**Task instructions:** Copy the entries exactly. Their pictures do not belong in the copy.

Content starts

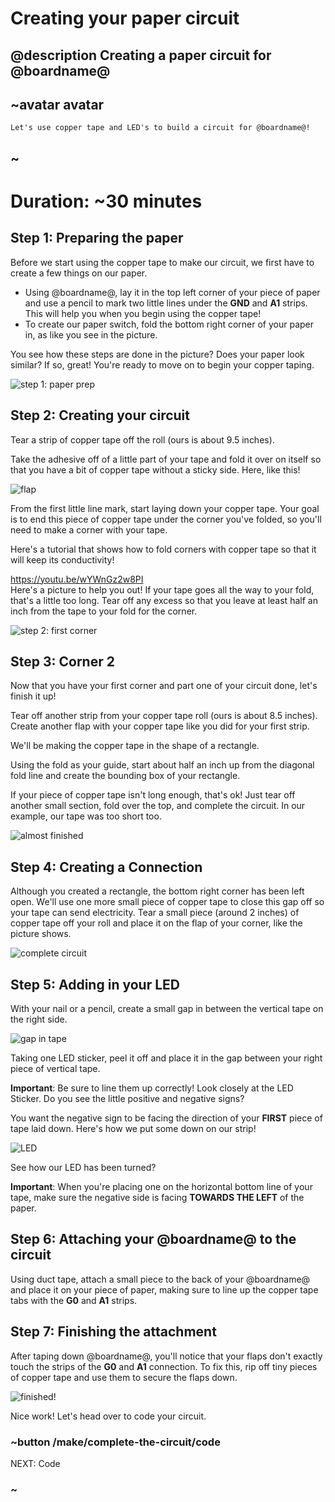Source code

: # Creating your paper circuit 
## @description Creating a paper circuit for @boardname@ 

## ~avatar avatar
    Let's use copper tape and LED's to build a circuit for @boardname@! 

## ~ 

# Duration: ~30 minutes 

## Step 1: Preparing the paper 

Before we start using the copper tape to make our circuit, we first have to create a few things on our paper. 

* Using @boardname@, lay it in the top left corner of your piece of paper and use a pencil to mark two little lines under the **GND** and **A1** strips. This will help you when you begin using the copper tape!
* To create our paper switch, fold the bottom right corner of your paper in, as like you see in the picture. 

You see how these steps are done in the picture? Does your paper look similar? If so, great! You're ready to move on to begin your copper taping. 

![step 1: paper prep](/docs/static/cp/tutorial/ctc/Prep.jpg)

## Step 2: Creating your circuit 

Tear a strip of copper tape off the roll (ours is about 9.5 inches).

Take the adhesive off of a little part of your tape and fold it over on itself so that you have a bit of copper tape without a sticky side. Here, like this! 

![flap](/docs/static/cp/tutorial/ctc/flap.jpg)

From the first little line mark, start laying down your copper tape. Your goal is to end this piece of copper tape under the corner you've folded, so you'll need to make a corner with your tape. 

Here's a tutorial that shows how to fold corners with copper tape so that it will keep its conductivity! 

https://youtu.be/wYWnGz2w8PI 
<br/>
Here's a picture to help you out! If your tape goes all the way to your fold, that's a little too long. Tear off any excess so that you leave at least half an inch from the tape to your fold for the corner.

![step 2: first corner](/docs/static/cp/tutorial/ctc/cornerone.jpg)

## Step 3: Corner 2 

Now that you have your first corner and part one of your circuit done, let's finish it up! 

Tear off another strip from your copper tape roll (ours is about 8.5 inches). Create another flap with your copper tape like you did for your first strip. 

We'll be making the copper tape in the shape of a rectangle. 

Using the fold as your guide, start about half an inch up from the diagonal fold line and create the bounding box of your rectangle. 

If your piece of copper tape isn't long enough, that's ok! Just tear off another small section, fold over the top, and complete the circuit.
In our example, our tape was too short too. 

![almost finished](/docs/static/cp/tutorial/ctc/finishedflap.jpg)

## Step 4: Creating a Connection 

Although you created a rectangle, the bottom right corner has been left open. We'll use one more small piece of copper tape to close this gap off so your tape can send electricity. Tear a small piece (around 2 inches) of copper tape off your roll and place it on the flap of your corner, like the picture shows. 

![complete circuit](/docs/static/cp/tutorial/ctc/strip.jpg) 

## Step 5: Adding in your LED 

With your nail or a pencil, create a small gap in between the vertical tape on the right side.

![gap in tape](/docs/static/cp/tutorial/ctc/gap.jpg)

Taking one LED sticker, peel it off and place it in the gap between your right piece of vertical tape. 

**Important**: Be sure to line them up correctly! Look closely at the LED Sticker. Do you see the little positive and negative signs? 

You want the negative sign to be facing the direction of your **FIRST** piece of tape laid down. Here's how we put some down on our strip!

![LED](/docs/static/cp/tutorial/ctc/led.jpg)

See how our LED has been turned?

**Important**: When you're placing one on the horizontal bottom line of your tape, make sure the negative side is facing **TOWARDS THE LEFT** of the paper.  

## Step 6: Attaching your @boardname@ to the circuit 

Using duct tape, attach a small piece to the back of your @boardname@ and place it on your piece of paper, making sure to line up the copper tape tabs with the **G0** and **A1** strips. 

## Step 7: Finishing the attachment 

After taping down @boardname@, you'll notice that your flaps don't exactly touch the strips of the **G0** and **A1** connection. To fix this, rip off tiny pieces of copper tape and use them to secure the flaps down. 

![finished!](/docs/static/cp/tutorial/ctc/finished.jpg)

Nice work! Let's head over to code your circuit. 

### ~button /make/complete-the-circuit/code

NEXT: Code 

### ~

Content ends

**Response box:**
Source code

: # Creating your paper circuit 
## @description Creating a paper circuit for @boardname@ 

## ~avatar avatar
    Let's use copper tape and LED's to build a circuit for @boardname@! 

## ~ 

# Duration: ~30 minutes 

## Step 1: Preparing the paper 

Before we start using the copper tape to make our circuit, we first have to create a few things on our paper. 

* Using @boardname@, lay it in the top left corner of your piece of paper and use a pencil to mark two little lines under the **GND** and **A1** strips. This will help you when you begin using the copper tape!
* To create our paper switch, fold the bottom right corner of your paper in, as like you see in the picture. 

You see how these steps are done in the picture? Does your paper look similar? If so, great! You're ready to move on to begin your copper taping. 

![step 1: paper prep](/docs/static/cp/tutorial/ctc/Prep.jpg)

## Step 2: Creating your circuit 

Tear a strip of copper tape off the roll (ours is about 9.5 inches).

Take the adhesive off of a little part of your tape and fold it over on itself so that you have a bit of copper tape without a sticky side. Here, like this! 

![flap](/docs/static/cp/tutorial/ctc/flap.jpg)

From the first little line mark, start laying down your copper tape. Your goal is to end this piece of copper tape under the corner you've folded, so you'll need to make a corner with your tape. 

Here's a tutorial that shows how to fold corners with copper tape so that it will keep its conductivity! 

https://youtu.be/wYWnGz2w8PI 
<br/>
Here's a picture to help you out! If your tape goes all the way to your fold, that's a little too long. Tear off any excess so that you leave at least half an inch from the tape to your fold for the corner.

![step 2: first corner](/docs/static/cp/tutorial/ctc/cornerone.jpg)

## Step 3: Corner 2 

Now that you have your first corner and part one of your circuit done, let's finish it up! 

Tear off another strip from your copper tape roll (ours is about 8.5 inches). Create another flap with your copper tape like you did for your first strip. 

We'll be making the copper tape in the shape of a rectangle. 

Using the fold as your guide, start about half an inch up from the diagonal fold line and create the bounding box of your rectangle. 

If your piece of copper tape isn't long enough, that's ok! Just tear off another small section, fold over the top, and complete the circuit.
In our example, our tape was too short too. 

![almost finished](/docs/static/cp/tutorial/ctc/finishedflap.jpg)

## Step 4: Creating a Connection 

Although you created a rectangle, the bottom right corner has been left open. We'll use one more small piece of copper tape to close this gap off so your tape can send electricity. Tear a small piece (around 2 inches) of copper tape off your roll and place it on the flap of your corner, like the picture shows. 

![complete circuit](/docs/static/cp/tutorial/ctc/strip.jpg) 

## Step 5: Adding in your LED 

With your nail or a pencil, create a small gap in between the vertical tape on the right side.

![gap in tape](/docs/static/cp/tutorial/ctc/gap.jpg)

Taking one LED sticker, peel it off and place it in the gap between your right piece of vertical tape. 

**Important**: Be sure to line them up correctly! Look closely at the LED Sticker. Do you see the little positive and negative signs? 

You want the negative sign to be facing the direction of your **FIRST** piece of tape laid down. Here's how we put some down on our strip!

![LED](/docs/static/cp/tutorial/ctc/led.jpg)

See how our LED has been turned?

**Important**: When you're placing one on the horizontal bottom line of your tape, make sure the negative side is facing **TOWARDS THE LEFT** of the paper.  

## Step 6: Attaching your @boardname@ to the circuit 

Using duct tape, attach a small piece to the back of your @boardname@ and place it on your piece of paper, making sure to line up the copper tape tabs with the **G0** and **A1** strips. 

## Step 7: Finishing the attachment 

After taping down @boardname@, you'll notice that your flaps don't exactly touch the strips of the **G0** and **A1** connection. To fix this, rip off tiny pieces of copper tape and use them to secure the flaps down. 

![finished!](/docs/static/cp/tutorial/ctc/finished.jpg)

Nice work! Let's head over to code your circuit. 

### ~button /make/complete-the-circuit/code

NEXT: Code 

### ~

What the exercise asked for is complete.